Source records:
———

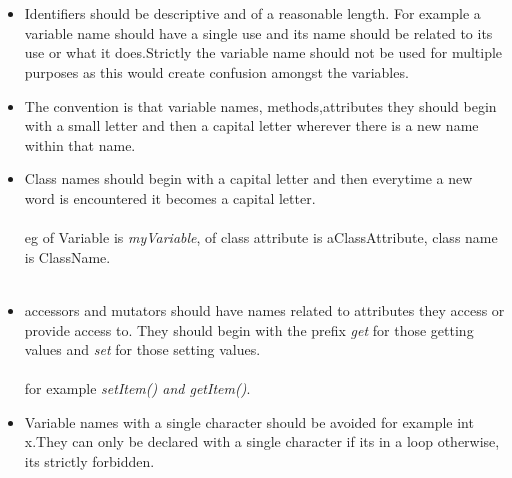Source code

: \documentclass[12pt]{article}
\begin{document}
	\section{\bfseries\selectfont{Identifiers}}
	\begin{itemize}
	\item Identifiers should be descriptive and of a reasonable length. For example a variable name should have a single use and its name should be related to its use or what it does.Strictly the variable 		name should not be used for multiple purposes as this would create 		confusion amongst the variables.
	\item The convention is that variable names, methods,attributes they should begin with a small letter and then a capital letter wherever there is a new name within that name.
	\item Class names should begin with a capital letter and then 	everytime a new word is encountered it becomes a capital letter.
	\\\\
	eg of Variable is {\it myVariable}, of class attribute is aClassAttribute, class name is ClassName. \\\\
	\item accessors and mutators should have names related to attributes they access or provide access to. They should begin with the prefix {\it get} for those getting values and {\it set} for those setting values.\\\\
	for example {\it setItem() and getItem()}.
	\item Variable names with a  single character should be avoided for example int x.They can only be declared with a single character if its in a loop otherwise, its strictly forbidden.
	\end{itemize}
	
\end{document}
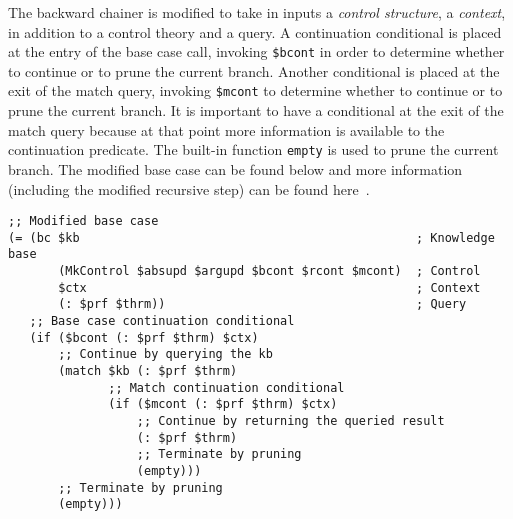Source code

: \documentclass{easychair}
\begin{document}
The backward chainer is modified to take in inputs a \emph{control
structure}, a \emph{context}, in addition to a control theory and a
query.  A continuation conditional is placed at the entry of the base
case call, invoking \texttt{\$bcont} in order to determine whether to
continue or to prune the current branch.  Another conditional is
placed at the exit of the match query, invoking \texttt{\$mcont} to
determine whether to continue or to prune the current branch.  It is
important to have a conditional at the exit of the match query because
at that point more information is available to the continuation
predicate.  The built-in function \texttt{empty} is used to prune the
current branch.  The modified base case can be found below and more
information (including the modified recursive step) can be found
here~\cite{TODO}.  \small{
\begin{verbatim}
;; Modified base case
(= (bc $kb                                               ; Knowledge base
       (MkControl $absupd $argupd $bcont $rcont $mcont)  ; Control
       $ctx                                              ; Context
       (: $prf $thrm))                                   ; Query
   ;; Base case continuation conditional
   (if ($bcont (: $prf $thrm) $ctx)
       ;; Continue by querying the kb
       (match $kb (: $prf $thrm)
              ;; Match continuation conditional
              (if ($mcont (: $prf $thrm) $ctx)
                  ;; Continue by returning the queried result
                  (: $prf $thrm)
                  ;; Terminate by pruning
                  (empty)))
       ;; Terminate by pruning
       (empty)))
\end{verbatim}
}

\end{document}

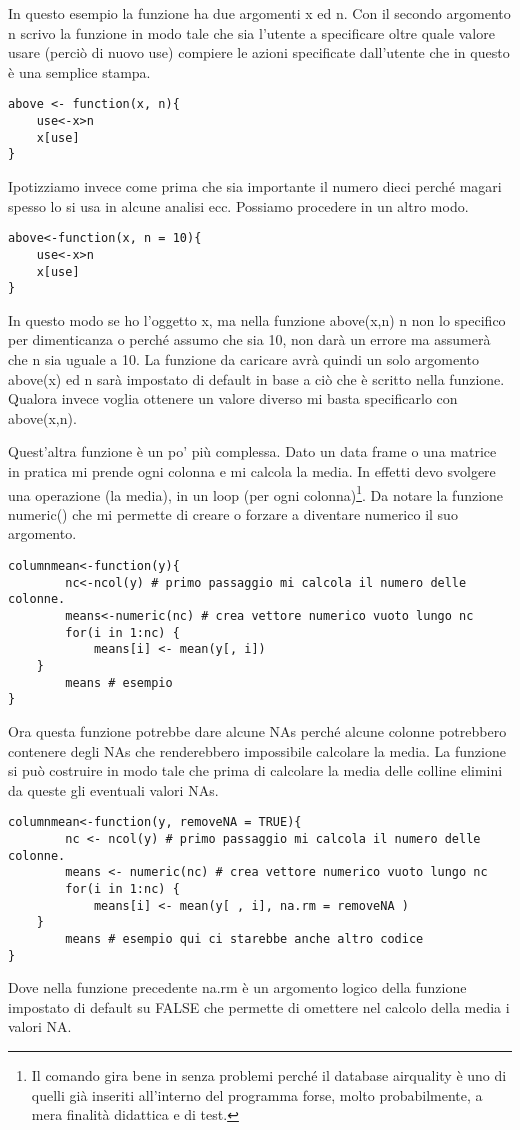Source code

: In questo esempio la funzione ha due argomenti x ed n. Con il secondo argomento n
scrivo la funzione in modo tale che sia l'utente a specificare oltre quale valore
usare (perciò di nuovo use) compiere le azioni specificate dall'utente che in questo è una semplice stampa.
\begin{lstlisting}
above <- function(x, n){
	use<-x>n
	x[use]
}
\end{lstlisting}

Ipotizziamo invece come prima che sia importante il numero dieci perché magari
spesso lo si usa in alcune analisi ecc. Possiamo procedere in un altro modo.
\begin{lstlisting}
above<-function(x, n = 10){
	use<-x>n
	x[use]
}
\end{lstlisting}
In questo modo se ho l'oggetto x, ma nella funzione above(x,n) n non lo specifico
per dimenticanza o perché assumo che sia 10, \erre non darà un errore ma assumerà
che n sia uguale a 10. La funzione da caricare avrà quindi un solo argomento above(x)
ed n sarà impostato di default in base a ciò che è scritto nella funzione.
Qualora invece voglia ottenere un valore diverso mi basta specificarlo con above(x,n).


Quest'altra funzione è un po' più complessa. Dato un data frame o una matrice in pratica
mi prende ogni colonna e mi calcola la media. In effetti devo svolgere una operazione 
(la media), in un loop (per ogni colonna)\footnote{Il comando gira bene in \erre senza problemi perché il database airquality è uno di quelli già inseriti all'interno del programma forse, molto probabilmente, a mera finalità didattica e di test.}. Da notare la funzione numeric() che mi permette di creare o forzare a diventare numerico il suo argomento.

\begin{lstlisting}
columnmean<-function(y){
		nc<-ncol(y) # primo passaggio mi calcola il numero delle colonne.
		means<-numeric(nc) # crea vettore numerico vuoto lungo nc
		for(i in 1:nc) {
			means[i] <- mean(y[, i])
	}
		means # esempio
}
\end{lstlisting}

Ora questa funzione potrebbe dare alcune NAs perché alcune colonne potrebbero contenere
degli NAs che renderebbero impossibile calcolare la media.
La funzione si può costruire in modo tale che prima di calcolare la media delle colline
elimini da queste gli eventuali valori NAs.
\begin{lstlisting}
columnmean<-function(y, removeNA = TRUE){
		nc <- ncol(y) # primo passaggio mi calcola il numero delle colonne.
		means <- numeric(nc) # crea vettore numerico vuoto lungo nc
		for(i in 1:nc) {
			means[i] <- mean(y[ , i], na.rm = removeNA )
	}
		means # esempio qui ci starebbe anche altro codice 
}
\end{lstlisting}
Dove nella funzione precedente na.rm è un argomento logico della funzione impostato di
default su FALSE che permette di omettere nel calcolo della media i valori NA.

———

TASK ITEM:
The entries above are to be copied exactly, with every picture left out.

SOLVED PROBLEM:
Source code

: \documentclass[12pt]{article}
\begin{document}
	\section{\bfseries\selectfont{Identifiers}}
	\begin{itemize}
	\item Identifiers should be descriptive and of a reasonable length. For example a variable name should have a single use and its name should be related to its use or what it does.Strictly the variable 		name should not be used for multiple purposes as this would create 		confusion amongst the variables.
	\item The convention is that variable names, methods,attributes they should begin with a small letter and then a capital letter wherever there is a new name within that name.
	\item Class names should begin with a capital letter and then 	everytime a new word is encountered it becomes a capital letter.
	\\\\
	eg of Variable is {\it myVariable}, of class attribute is aClassAttribute, class name is ClassName. \\\\
	\item accessors and mutators should have names related to attributes they access or provide access to. They should begin with the prefix {\it get} for those getting values and {\it set} for those setting values.\\\\
	for example {\it setItem() and getItem()}.
	\item Variable names with a  single character should be avoided for example int x.They can only be declared with a single character if its in a loop otherwise, its strictly forbidden.
	\end{itemize}
	
\end{document}
Source code

: \documentclass{easychair}
\begin{document}
The backward chainer is modified to take in inputs a \emph{control
structure}, a \emph{context}, in addition to a control theory and a
query.  A continuation conditional is placed at the entry of the base
case call, invoking \texttt{\$bcont} in order to determine whether to
continue or to prune the current branch.  Another conditional is
placed at the exit of the match query, invoking \texttt{\$mcont} to
determine whether to continue or to prune the current branch.  It is
important to have a conditional at the exit of the match query because
at that point more information is available to the continuation
predicate.  The built-in function \texttt{empty} is used to prune the
current branch.  The modified base case can be found below and more
information (including the modified recursive step) can be found
here~\cite{TODO}.  \small{
\begin{verbatim}
;; Modified base case
(= (bc $kb                                               ; Knowledge base
       (MkControl $absupd $argupd $bcont $rcont $mcont)  ; Control
       $ctx                                              ; Context
       (: $prf $thrm))                                   ; Query
   ;; Base case continuation conditional
   (if ($bcont (: $prf $thrm) $ctx)
       ;; Continue by querying the kb
       (match $kb (: $prf $thrm)
              ;; Match continuation conditional
              (if ($mcont (: $prf $thrm) $ctx)
                  ;; Continue by returning the queried result
                  (: $prf $thrm)
                  ;; Terminate by pruning
                  (empty)))
       ;; Terminate by pruning
       (empty)))
\end{verbatim}
}

\end{document}

Source code

: In questo esempio la funzione ha due argomenti x ed n. Con il secondo argomento n
scrivo la funzione in modo tale che sia l'utente a specificare oltre quale valore
usare (perciò di nuovo use) compiere le azioni specificate dall'utente che in questo è una semplice stampa.
\begin{lstlisting}
above <- function(x, n){
	use<-x>n
	x[use]
}
\end{lstlisting}

Ipotizziamo invece come prima che sia importante il numero dieci perché magari
spesso lo si usa in alcune analisi ecc. Possiamo procedere in un altro modo.
\begin{lstlisting}
above<-function(x, n = 10){
	use<-x>n
	x[use]
}
\end{lstlisting}
In questo modo se ho l'oggetto x, ma nella funzione above(x,n) n non lo specifico
per dimenticanza o perché assumo che sia 10, \erre non darà un errore ma assumerà
che n sia uguale a 10. La funzione da caricare avrà quindi un solo argomento above(x)
ed n sarà impostato di default in base a ciò che è scritto nella funzione.
Qualora invece voglia ottenere un valore diverso mi basta specificarlo con above(x,n).


Quest'altra funzione è un po' più complessa. Dato un data frame o una matrice in pratica
mi prende ogni colonna e mi calcola la media. In effetti devo svolgere una operazione 
(la media), in un loop (per ogni colonna)\footnote{Il comando gira bene in \erre senza problemi perché il database airquality è uno di quelli già inseriti all'interno del programma forse, molto probabilmente, a mera finalità didattica e di test.}. Da notare la funzione numeric() che mi permette di creare o forzare a diventare numerico il suo argomento.

\begin{lstlisting}
columnmean<-function(y){
		nc<-ncol(y) # primo passaggio mi calcola il numero delle colonne.
		means<-numeric(nc) # crea vettore numerico vuoto lungo nc
		for(i in 1:nc) {
			means[i] <- mean(y[, i])
	}
		means # esempio
}
\end{lstlisting}

Ora questa funzione potrebbe dare alcune NAs perché alcune colonne potrebbero contenere
degli NAs che renderebbero impossibile calcolare la media.
La funzione si può costruire in modo tale che prima di calcolare la media delle colline
elimini da queste gli eventuali valori NAs.
\begin{lstlisting}
columnmean<-function(y, removeNA = TRUE){
		nc <- ncol(y) # primo passaggio mi calcola il numero delle colonne.
		means <- numeric(nc) # crea vettore numerico vuoto lungo nc
		for(i in 1:nc) {
			means[i] <- mean(y[ , i], na.rm = removeNA )
	}
		means # esempio qui ci starebbe anche altro codice 
}
\end{lstlisting}
Dove nella funzione precedente na.rm è un argomento logico della funzione impostato di
default su FALSE che permette di omettere nel calcolo della media i valori NA.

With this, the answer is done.